● **DATA PROVIDED**:
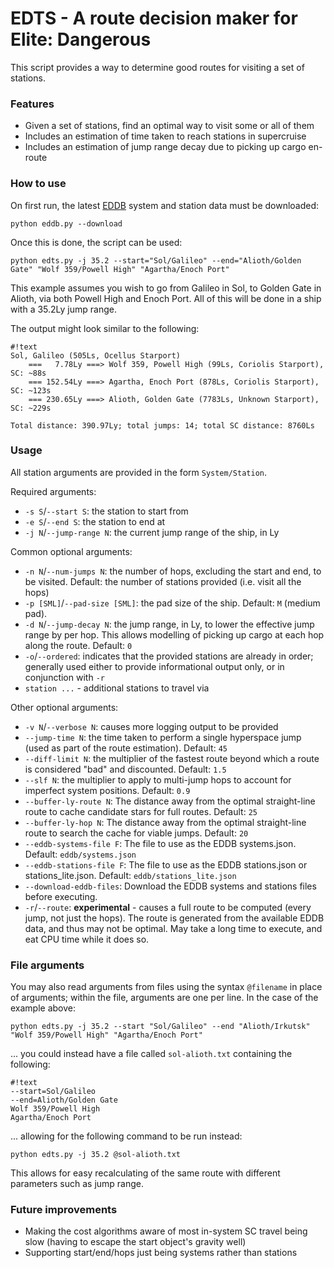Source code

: # EDTS - A route decision maker for Elite: Dangerous #

This script provides a way to determine good routes for visiting a set of stations.

### Features ###

* Given a set of stations, find an optimal way to visit some or all of them
* Includes an estimation of time taken to reach stations in supercruise
* Includes an estimation of jump range decay due to picking up cargo en-route

### How to use ###

On first run, the latest [EDDB](http://eddb.io) system and station data must be downloaded:

`python eddb.py --download`

Once this is done, the script can be used:

`python edts.py -j 35.2 --start="Sol/Galileo" --end="Alioth/Golden Gate" "Wolf 359/Powell High" "Agartha/Enoch Port"`

This example assumes you wish to go from Galileo in Sol, to Golden Gate in Alioth, via both Powell High and Enoch Port. All of this will be done in a ship with a 35.2Ly jump range.

The output might look similar to the following:
```
#!text
Sol, Galileo (505Ls, Ocellus Starport)
    ===   7.78Ly ===> Wolf 359, Powell High (99Ls, Coriolis Starport), SC: ~88s
    === 152.54Ly ===> Agartha, Enoch Port (878Ls, Coriolis Starport), SC: ~123s
    === 230.65Ly ===> Alioth, Golden Gate (7783Ls, Unknown Starport), SC: ~229s

Total distance: 390.97Ly; total jumps: 14; total SC distance: 8760Ls
```

### Usage ###
All station arguments are provided in the form `System/Station`.

Required arguments:

* `-s S`/`--start S`: the station to start from
* `-e S`/`--end S`: the station to end at
* `-j N`/`--jump-range N`: the current jump range of the ship, in Ly

Common optional arguments:

* `-n N`/`--num-jumps N`: the number of hops, excluding the start and end, to be visited. Default: the number of stations provided (i.e. visit all the hops)
* `-p [SML]`/`--pad-size [SML]`: the pad size of the ship. Default: `M` (medium pad).
* `-d N`/`--jump-decay N`: the jump range, in Ly, to lower the effective jump range by per hop. This allows modelling of picking up cargo at each hop along the route. Default: `0`
* `-o`/`--ordered`: indicates that the provided stations are already in order; generally used either to provide informational output only, or in conjunction with `-r`
* `station ...` - additional stations to travel via

Other optional arguments:

* `-v N`/`--verbose N`: causes more logging output to be provided
* `--jump-time N`: the time taken to perform a single hyperspace jump (used as part of the route estimation). Default: `45`
* `--diff-limit N`: the multiplier of the fastest route beyond which a route is considered "bad" and discounted. Default: `1.5`
* `--slf N`: the multiplier to apply to multi-jump hops to account for imperfect system positions. Default: `0.9`
* `--buffer-ly-route N`: The distance away from the optimal straight-line route to cache candidate stars for full routes. Default: `25`
* `--buffer-ly-hop N`: The distance away from the optimal straight-line route to search the cache for viable jumps. Default: `20`
* `--eddb-systems-file F`: The file to use as the EDDB systems.json. Default: `eddb/systems.json`
* `--eddb-stations-file F`: The file to use as the EDDB stations.json or stations_lite.json. Default: `eddb/stations_lite.json`
* `--download-eddb-files`: Download the EDDB systems and stations files before executing.
* `-r`/`--route`: **experimental** - causes a full route to be computed (every jump, not just the hops). The route is generated from the available EDDB data, and thus may not be optimal. May take a long time to execute, and eat CPU time while it does so.

### File arguments ###

You may also read arguments from files using the syntax `@filename` in place of arguments; within the file, arguments are one per line. In the case of the example above:

`python edts.py -j 35.2 --start "Sol/Galileo" --end "Alioth/Irkutsk" "Wolf 359/Powell High" "Agartha/Enoch Port"`

... you could instead have a file called `sol-alioth.txt` containing the following:

```
#!text
--start=Sol/Galileo
--end=Alioth/Golden Gate
Wolf 359/Powell High
Agartha/Enoch Port
```

... allowing for the following command to be run instead:

`python edts.py -j 35.2 @sol-alioth.txt`

This allows for easy recalculating of the same route with different parameters such as jump range.

### Future improvements ###

* Making the cost algorithms aware of most in-system SC travel being slow (having to escape the start object's gravity well)
* Supporting start/end/hops just being systems rather than stations
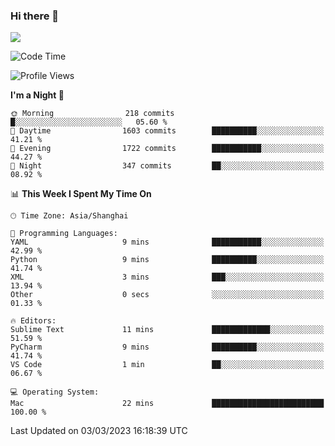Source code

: ### Hi there 👋

<!--
**JJAYCHEN1e/jjaychen1e** is a ✨ _special_ ✨ repository because its `README.md` (this file) appears on your GitHub profile.

Here are some ideas to get you started:

- 🔭 I’m currently working on ...
- 🌱 I’m currently learning ...
- 👯 I’m looking to collaborate on ...
- 🤔 I’m looking for help with ...
- 💬 Ask me about ...
- 📫 How to reach me: ...
- 😄 Pronouns: ...
- ⚡ Fun fact: ...
-->

[![](https://github-readme-stats.vercel.app/api?username=jjaychen1e&show_icons=true)](https://github.com/jjaychen1e/github-readme-stats?count_private=true)

<!--START_SECTION:waka-->
![Code Time](http://img.shields.io/badge/Code%20Time-564%20hrs%208%20mins-blue)

![Profile Views](http://img.shields.io/badge/Profile%20Views-10-blue)

**I'm a Night 🦉** 

```text
🌞 Morning                218 commits         █░░░░░░░░░░░░░░░░░░░░░░░░   05.60 % 
🌆 Daytime                1603 commits        ██████████░░░░░░░░░░░░░░░   41.21 % 
🌃 Evening                1722 commits        ███████████░░░░░░░░░░░░░░   44.27 % 
🌙 Night                  347 commits         ██░░░░░░░░░░░░░░░░░░░░░░░   08.92 % 
```


📊 **This Week I Spent My Time On** 

```text
🕑︎ Time Zone: Asia/Shanghai

💬 Programming Languages: 
YAML                     9 mins              ███████████░░░░░░░░░░░░░░   42.99 % 
Python                   9 mins              ██████████░░░░░░░░░░░░░░░   41.74 % 
XML                      3 mins              ███░░░░░░░░░░░░░░░░░░░░░░   13.94 % 
Other                    0 secs              ░░░░░░░░░░░░░░░░░░░░░░░░░   01.33 % 

🔥 Editors: 
Sublime Text             11 mins             █████████████░░░░░░░░░░░░   51.59 % 
PyCharm                  9 mins              ██████████░░░░░░░░░░░░░░░   41.74 % 
VS Code                  1 min               ██░░░░░░░░░░░░░░░░░░░░░░░   06.67 % 

💻 Operating System: 
Mac                      22 mins             █████████████████████████   100.00 % 
```


 Last Updated on 03/03/2023 16:18:39 UTC
<!--END_SECTION:waka-->
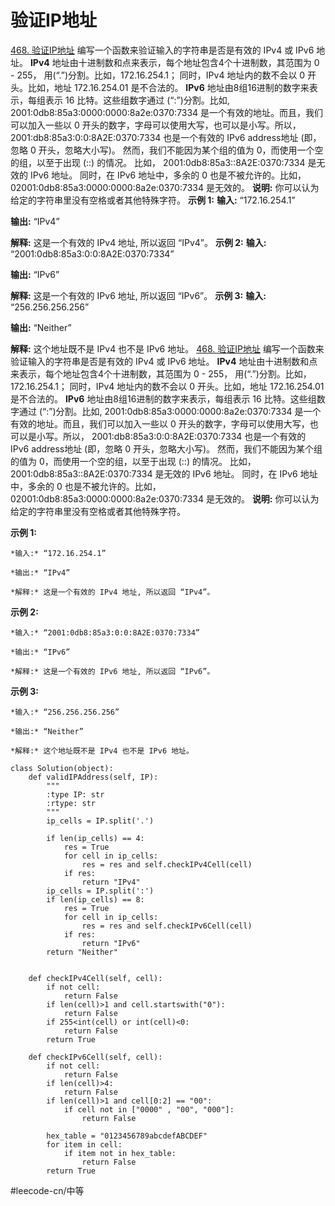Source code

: # 验证IP地址
  [468. 验证IP地址](https://leetcode-cn.com/problems/validate-ip-address/) 
编写一个函数来验证输入的字符串是否是有效的 IPv4 或 IPv6 地址。
**IPv4** 地址由十进制数和点来表示，每个地址包含4个十进制数，其范围为 0 - 255， 用(“.”)分割。比如，172.16.254.1；
同时，IPv4 地址内的数不会以 0 开头。比如，地址 172.16.254.01 是不合法的。
**IPv6** 地址由8组16进制的数字来表示，每组表示 16 比特。这些组数字通过 (“:”)分割。比如,  2001:0db8:85a3:0000:0000:8a2e:0370:7334 是一个有效的地址。而且，我们可以加入一些以 0 开头的数字，字母可以使用大写，也可以是小写。所以， 2001:db8:85a3:0:0:8A2E:0370:7334 也是一个有效的 IPv6 address地址 (即，忽略 0 开头，忽略大小写)。
然而，我们不能因为某个组的值为 0，而使用一个空的组，以至于出现 (::) 的情况。 比如， 2001:0db8:85a3::8A2E:0370:7334 是无效的 IPv6 地址。
同时，在 IPv6 地址中，多余的 0 也是不被允许的。比如， 02001:0db8:85a3:0000:0000:8a2e:0370:7334 是无效的。
**说明:** 你可以认为给定的字符串里没有空格或者其他特殊字符。
**示例 1:**
**输入:** “172.16.254.1”

**输出:** “IPv4”

**解释:** 这是一个有效的 IPv4 地址, 所以返回 “IPv4”。
**示例 2:**
**输入:** “2001:0db8:85a3:0:0:8A2E:0370:7334”

**输出:** “IPv6”

**解释:** 这是一个有效的 IPv6 地址, 所以返回 “IPv6”。
**示例 3:**
**输入:** “256.256.256.256”

**输出:** “Neither”

**解释:** 这个地址既不是 IPv4 也不是 IPv6 地址。
  [468. 验证IP地址](https://leetcode-cn.com/problems/validate-ip-address/) 
编写一个函数来验证输入的字符串是否是有效的 IPv4 或 IPv6 地址。
**IPv4** 地址由十进制数和点来表示，每个地址包含4个十进制数，其范围为 0 - 255， 用(“.”)分割。比如，172.16.254.1；
同时，IPv4 地址内的数不会以 0 开头。比如，地址 172.16.254.01 是不合法的。
**IPv6** 地址由8组16进制的数字来表示，每组表示 16 比特。这些组数字通过 (“:”)分割。比如,  2001:0db8:85a3:0000:0000:8a2e:0370:7334 是一个有效的地址。而且，我们可以加入一些以 0 开头的数字，字母可以使用大写，也可以是小写。所以， 2001:db8:85a3:0:0:8A2E:0370:7334 也是一个有效的 IPv6 address地址 (即，忽略 0 开头，忽略大小写)。
然而，我们不能因为某个组的值为 0，而使用一个空的组，以至于出现 (::) 的情况。 比如， 2001:0db8:85a3::8A2E:0370:7334 是无效的 IPv6 地址。
同时，在 IPv6 地址中，多余的 0 也是不被允许的。比如， 02001:0db8:85a3:0000:0000:8a2e:0370:7334 是无效的。
**说明:** 你可以认为给定的字符串里没有空格或者其他特殊字符。

**示例 1:**
```
*输入:* “172.16.254.1”

*输出:* “IPv4”

*解释:* 这是一个有效的 IPv4 地址, 所以返回 “IPv4”。
```
**示例 2:**
```
*输入:* “2001:0db8:85a3:0:0:8A2E:0370:7334”

*输出:* “IPv6”

*解释:* 这是一个有效的 IPv6 地址, 所以返回 “IPv6”。
```
**示例 3:**
```
*输入:* “256.256.256.256”

*输出:* “Neither”

*解释:* 这个地址既不是 IPv4 也不是 IPv6 地址。
```

```
class Solution(object):
    def validIPAddress(self, IP):
        """
        :type IP: str
        :rtype: str
        """
        ip_cells = IP.split('.')

        if len(ip_cells) == 4:
            res = True
            for cell in ip_cells:
                res = res and self.checkIPv4Cell(cell)
            if res:
                return "IPv4"
        ip_cells = IP.split(':')    
        if len(ip_cells) == 8:
            res = True
            for cell in ip_cells:
                res = res and self.checkIPv6Cell(cell)
            if res:
                return "IPv6"
        return "Neither"
            
    
    def checkIPv4Cell(self, cell):
        if not cell:
            return False
        if len(cell)>1 and cell.startswith("0"):
            return False
        if 255<int(cell) or int(cell)<0:
            return False
        return True
    
    def checkIPv6Cell(self, cell):
        if not cell:
            return False
        if len(cell)>4:
            return False
        if len(cell)>1 and cell[0:2] == "00":
            if cell not in ["0000" , "00", "000"]:
                return False

        hex_table = "0123456789abcdefABCDEF"
        for item in cell:
            if item not in hex_table:
                return False
        return True
```


#leecode-cn/中等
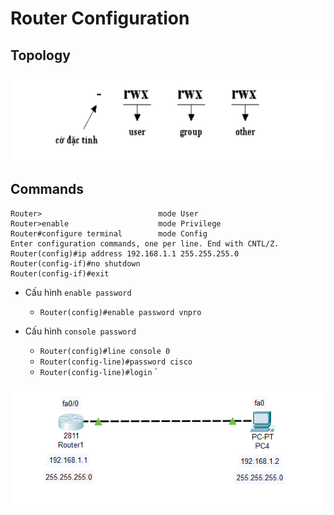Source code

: # Router Configuration       

## Topology     

![image](image/1.1.png)    

## Commands   

```
Router>                          mode User   
Router>enable                    mode Privilege   
Router#configure terminal        mode Config      
Enter configuration commands, one per line. End with CNTL/Z.      
Router(config)#ip address 192.168.1.1 255.255.255.0    
Router(config-if)#no shutdown    
Router(config-if)#exit        
```      

- Cấu hình `enable password`       
    - `Router(config)#enable password vnpro`      

- Cấu hình `console password`    
    - `Router(config)#line console 0 `
    - `Router(config-line)#password cisco`      
    - `Router(config-line)#login`       `    


![image](image/h1.0.png)
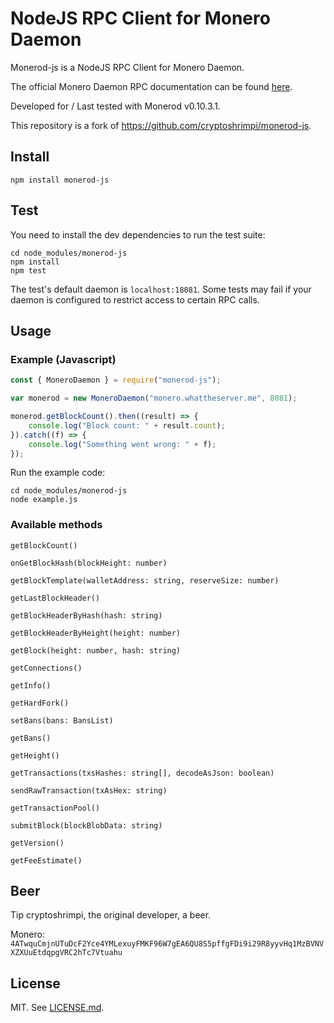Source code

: # NodeJS RPC Client for Monero Daemon

Monerod-js is a NodeJS RPC Client for Monero Daemon. 

The official Monero Daemon RPC documentation can be found [here](https://getmonero.org/knowledge-base/developer-guides/daemon-rpc).

Developed for / Last tested with Monerod v0.10.3.1.

This repository is a fork of https://github.com/cryptoshrimpi/monerod-js.

## Install
```
npm install monerod-js
```

## Test
You need to install the dev dependencies to run the test suite:

```
cd node_modules/monerod-js
npm install
npm test
```

The test's default daemon is `localhost:18081`. Some tests may fail if your daemon is configured to restrict access to certain RPC calls.

## Usage

### Example (Javascript)

```javascript
const { MoneroDaemon } = require("monerod-js");

var monerod = new MoneroDaemon("monero.whattheserver.me", 8081);

monerod.getBlockCount().then((result) => {
    console.log("Block count: " + result.count);
}).catch((f) => {
    console.log("Something went wrong: " + f);
});
```

Run the example code: 
```
cd node_modules/monerod-js
node example.js
```

### Available methods

```
getBlockCount()

onGetBlockHash(blockHeight: number)

getBlockTemplate(walletAddress: string, reserveSize: number)

getLastBlockHeader()

getBlockHeaderByHash(hash: string)

getBlockHeaderByHeight(height: number)

getBlock(height: number, hash: string)

getConnections()

getInfo()

getHardFork()

setBans(bans: BansList)

getBans()

getHeight()

getTransactions(txsHashes: string[], decodeAsJson: boolean)

sendRawTransaction(txAsHex: string)

getTransactionPool()

submitBlock(blockBlobData: string)

getVersion()

getFeeEstimate()
```

## Beer
Tip cryptoshrimpi, the original developer, a beer.

Monero: ```4ATwquCmjnUTuDcF2Yce4YMLexuyFMKF96W7gEA6QU8S5pffgFDi9i29R8yyvHq1MzBVNVXZXUuEtdqpgVRC2hTc7Vtuahu```

## License
MIT. See [LICENSE.md](LICENSE.md).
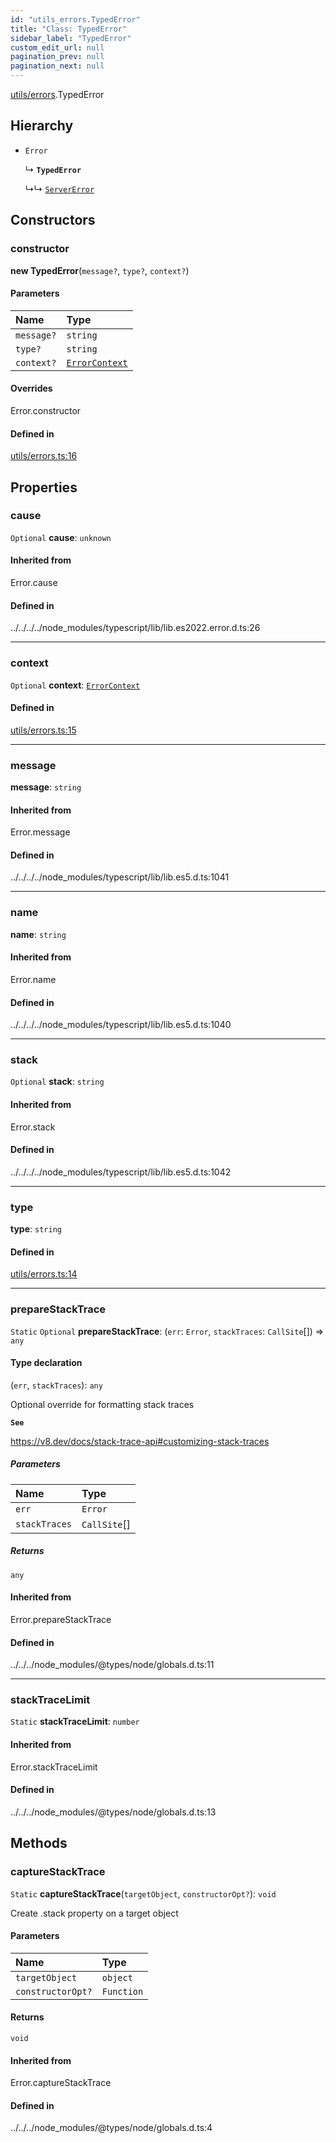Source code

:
 ```yaml
---
id: "utils_errors.TypedError"
title: "Class: TypedError"
sidebar_label: "TypedError"
custom_edit_url: null
pagination_prev: null
pagination_next: null
---
```


[utils/errors](../modules/utils_errors.md).TypedError

## Hierarchy

- `Error`

  ↳ **`TypedError`**

  ↳↳ [`ServerError`](utils_rpc_errors.ServerError.md)

## Constructors

### constructor

**new TypedError**(`message?`, `type?`, `context?`)

#### Parameters

| Name | Type |
| :------ | :------ |
| `message?` | `string` |
| `type?` | `string` |
| `context?` | [`ErrorContext`](utils_errors.ErrorContext.md) |

#### Overrides

Error.constructor

#### Defined in

[utils/errors.ts:16](https://github.com/maxhr/near--near-api-js/blob/d8efa7d5/packages/near-api-js/src/utils/errors.ts#L16)

## Properties

### cause

 `Optional` **cause**: `unknown`

#### Inherited from

Error.cause

#### Defined in

../../../../node_modules/typescript/lib/lib.es2022.error.d.ts:26

___

### context

 `Optional` **context**: [`ErrorContext`](utils_errors.ErrorContext.md)

#### Defined in

[utils/errors.ts:15](https://github.com/maxhr/near--near-api-js/blob/d8efa7d5/packages/near-api-js/src/utils/errors.ts#L15)

___

### message

 **message**: `string`

#### Inherited from

Error.message

#### Defined in

../../../../node_modules/typescript/lib/lib.es5.d.ts:1041

___

### name

 **name**: `string`

#### Inherited from

Error.name

#### Defined in

../../../../node_modules/typescript/lib/lib.es5.d.ts:1040

___

### stack

 `Optional` **stack**: `string`

#### Inherited from

Error.stack

#### Defined in

../../../../node_modules/typescript/lib/lib.es5.d.ts:1042

___

### type

 **type**: `string`

#### Defined in

[utils/errors.ts:14](https://github.com/maxhr/near--near-api-js/blob/d8efa7d5/packages/near-api-js/src/utils/errors.ts#L14)

___

### prepareStackTrace

 `Static` `Optional` **prepareStackTrace**: (`err`: `Error`, `stackTraces`: `CallSite`[]) => `any`

#### Type declaration

(`err`, `stackTraces`): `any`

Optional override for formatting stack traces

**`See`**

https://v8.dev/docs/stack-trace-api#customizing-stack-traces

##### Parameters

| Name | Type |
| :------ | :------ |
| `err` | `Error` |
| `stackTraces` | `CallSite`[] |

##### Returns

`any`

#### Inherited from

Error.prepareStackTrace

#### Defined in

../../../node_modules/@types/node/globals.d.ts:11

___

### stackTraceLimit

 `Static` **stackTraceLimit**: `number`

#### Inherited from

Error.stackTraceLimit

#### Defined in

../../../node_modules/@types/node/globals.d.ts:13

## Methods

### captureStackTrace

`Static` **captureStackTrace**(`targetObject`, `constructorOpt?`): `void`

Create .stack property on a target object

#### Parameters

| Name | Type |
| :------ | :------ |
| `targetObject` | `object` |
| `constructorOpt?` | `Function` |

#### Returns

`void`

#### Inherited from

Error.captureStackTrace

#### Defined in

../../../node_modules/@types/node/globals.d.ts:4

● **WHAT YOU HAVE TO DO**:
Only the line with "jump range, in" and those preceding it, back to the first line of the entries, should be repeated exactly, without pictures.

● **ANSWER SECTION**:
Source code

: # EDTS - A route decision maker for Elite: Dangerous #

This script provides a way to determine good routes for visiting a set of stations.

### Features ###

* Given a set of stations, find an optimal way to visit some or all of them
* Includes an estimation of time taken to reach stations in supercruise
* Includes an estimation of jump range decay due to picking up cargo en-route

### How to use ###

On first run, the latest [EDDB](http://eddb.io) system and station data must be downloaded:

`python eddb.py --download`

Once this is done, the script can be used:

`python edts.py -j 35.2 --start="Sol/Galileo" --end="Alioth/Golden Gate" "Wolf 359/Powell High" "Agartha/Enoch Port"`

This example assumes you wish to go from Galileo in Sol, to Golden Gate in Alioth, via both Powell High and Enoch Port. All of this will be done in a ship with a 35.2Ly jump range.

The output might look similar to the following:
```
#!text
Sol, Galileo (505Ls, Ocellus Starport)
    ===   7.78Ly ===> Wolf 359, Powell High (99Ls, Coriolis Starport), SC: ~88s
    === 152.54Ly ===> Agartha, Enoch Port (878Ls, Coriolis Starport), SC: ~123s
    === 230.65Ly ===> Alioth, Golden Gate (7783Ls, Unknown Starport), SC: ~229s

Total distance: 390.97Ly; total jumps: 14; total SC distance: 8760Ls
```

### Usage ###
All station arguments are provided in the form `System/Station`.

Required arguments:

* `-s S`/`--start S`: the station to start from
* `-e S`/`--end S`: the station to end at
* `-j N`/`--jump-range N`: the current jump range of the ship, in Ly

Common optional arguments:

* `-n N`/`--num-jumps N`: the number of hops, excluding the start and end, to be visited. Default: the number of stations provided (i.e. visit all the hops)
* `-p [SML]`/`--pad-size [SML]`: the pad size of the ship. Default: `M` (medium pad).
* `-d N`/`--jump-decay N`: the jump range, in Ly, to lower the effective jump range by per hop. This allows modelling of picking up cargo at each hop along the route. Default: `0`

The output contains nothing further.